Con sentenza del 27 ottobre 2010 il Tribunale di Roma ha deciso nel caso Janssen – Menarini v. EG in relazione ad un brevetto concernente il principio attivo nebivololo. Si tratta di uno dei pochi casi (forse l’unico, alemno stando alle decisioni pubblicate) in cui si è affrontata la questione della validità di un c.d. “enantiomer patent”. In breve, il Tribunale è stato chiamato a decidere se il brevetto rivendicante un enantiomero del nebivololo fosse dotato di novità e attività inventiva a fronte dell’anteriorità data da un brevetto che asseritamente già divulgava la forma racemica.

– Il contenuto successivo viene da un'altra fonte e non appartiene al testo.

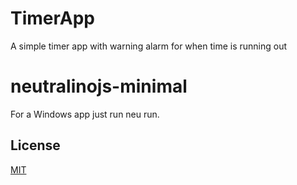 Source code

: # TimerApp
A simple timer app with warning alarm for when time is running out

# neutralinojs-minimal

For a Windows app just run neu run. 

## License

[MIT](LICENSE)

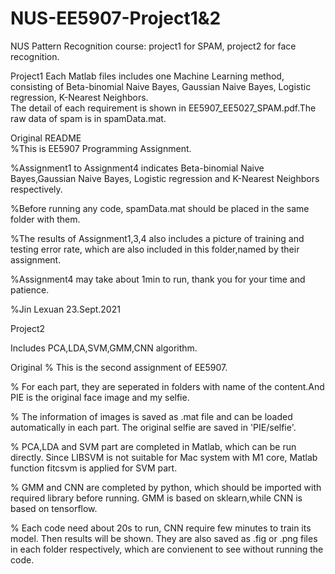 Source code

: # NUS-EE5907-Project1&2
NUS Pattern Recognition course: project1 for SPAM, project2 for face recognition.

Project1
Each Matlab files includes one Machine Learning method, consisting of Beta-binomial Naive Bayes, Gaussian Naive Bayes, Logistic regression, K-Nearest Neighbors.  
The detail of each requirement is shown in EE5907_EE5027_SPAM.pdf.The raw data of spam is in spamData.mat.  

Original README  
%This is EE5907 Programming Assignment. 

%Assignment1 to Assignment4 indicates Beta-binomial Naive Bayes,Gaussian Naive Bayes, Logistic regression and K-Nearest Neighbors respectively. 

%Before running any code, spamData.mat should be placed in the same folder with them.  

%The results of Assignment1,3,4 also includes a picture of training and testing error rate, which are also included in this folder,named by their assignment. 

%Assignment4 may take about 1min to run, thank you for your time and patience. 

%Jin Lexuan 23.Sept.2021


Project2  

Includes PCA,LDA,SVM,GMM,CNN algorithm.

Original 
% This is the second assignment of EE5907. 

% For each part, they are seperated in folders with name of the content.And PIE is the original face image and my selfie.  

% The information of images is saved as .mat file and can be loaded automatically in each part. The original selfie are saved in 'PIE/selfie'. 

% PCA,LDA and SVM part are completed in Matlab, which can be run directly. Since LIBSVM is not suitable for Mac system with M1 core, Matlab function fitcsvm is applied for SVM part.  

% GMM and CNN are completed by python, which should be imported with required library before running. GMM is based on sklearn,while CNN is based on tensorflow.   

% Each code need about 20s to run, CNN require few minutes to train its model. Then results will be shown. They are also saved as .fig or .png files in each folder respectively, which are convienent to see without running the code.  



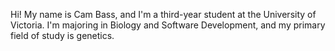 Hi! My name is Cam Bass, and I'm a third-year student at the University of Victoria. I'm majoring in Biology and Software Development, and my primary field of study is genetics.
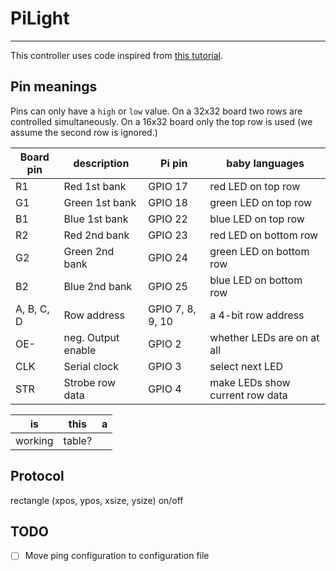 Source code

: # PiLight
-----

This controller uses code inspired from [this tutorial](https://learn.adafruit.com/connecting-a-16x32-rgb-led-matrix-panel-to-a-raspberry-pi).

## Pin meanings

Pins can only have a `high` or `low` value. On a 32x32 board two rows are
controlled simultaneously. On a 16x32 board only the top row is used (we assume
the second row is ignored.)

Board pin  | description        | Pi pin           | baby languages
---------- | ------------------ | ---------------- | --------------
R1         | Red 1st bank       | GPIO 17          | red LED on top row
G1         | Green 1st bank     | GPIO 18          | green LED on top row
B1         | Blue 1st bank      | GPIO 22          | blue LED on top row
R2         | Red 2nd bank       | GPIO 23          | red LED on bottom row
G2         | Green 2nd bank     | GPIO 24          | green LED on bottom row
B2         | Blue 2nd bank      | GPIO 25          | blue LED on bottom row
A, B, C, D | Row address        | GPIO 7, 8, 9, 10 | a 4-bit row address
OE-        | neg. Output enable | GPIO 2           | whether LEDs are on at all
CLK        | Serial clock       | GPIO 3           | select next LED
STR        | Strobe row data    | GPIO 4           | make LEDs show current row data

is | this | a
--- | --- | ---
working | table? |

## Protocol
rectangle (xpos, ypos, xsize, ysize)
on/off

## TODO
 - [ ] Move ping configuration to configuration file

il Tribunale ha completamente ribaltato la ricostruzione del CTU e affermato che, nonostante i diversi riscontri che in giurisprudenza ha avuto l’orientamento che esclude la sperimentazione dalle attività normali dell’esperto del ramo, nello specifico settore farmaceutico, l’esperto del ramo è in realtà un “ricercatore”. Per lo stesso, quindi, lo svolgimento di un certo livello di sperimentazione costituisce attività di routine. In particolare, noto il racemo (o, come nel caso di specie, una miscela di racemi), è routine per l’esperto del ramo procedere alla separazione degli enantiomeri ed alla verifica dell’attività degli stessi, tramite il cosiddetto approccio “top down” (ovverosia, letteralmente, la scomposizione progressiva del compound, dapprima volta ad isolare le strutture racemiche e successivamente ad analizzare i singoli componenti costituenti il racemo).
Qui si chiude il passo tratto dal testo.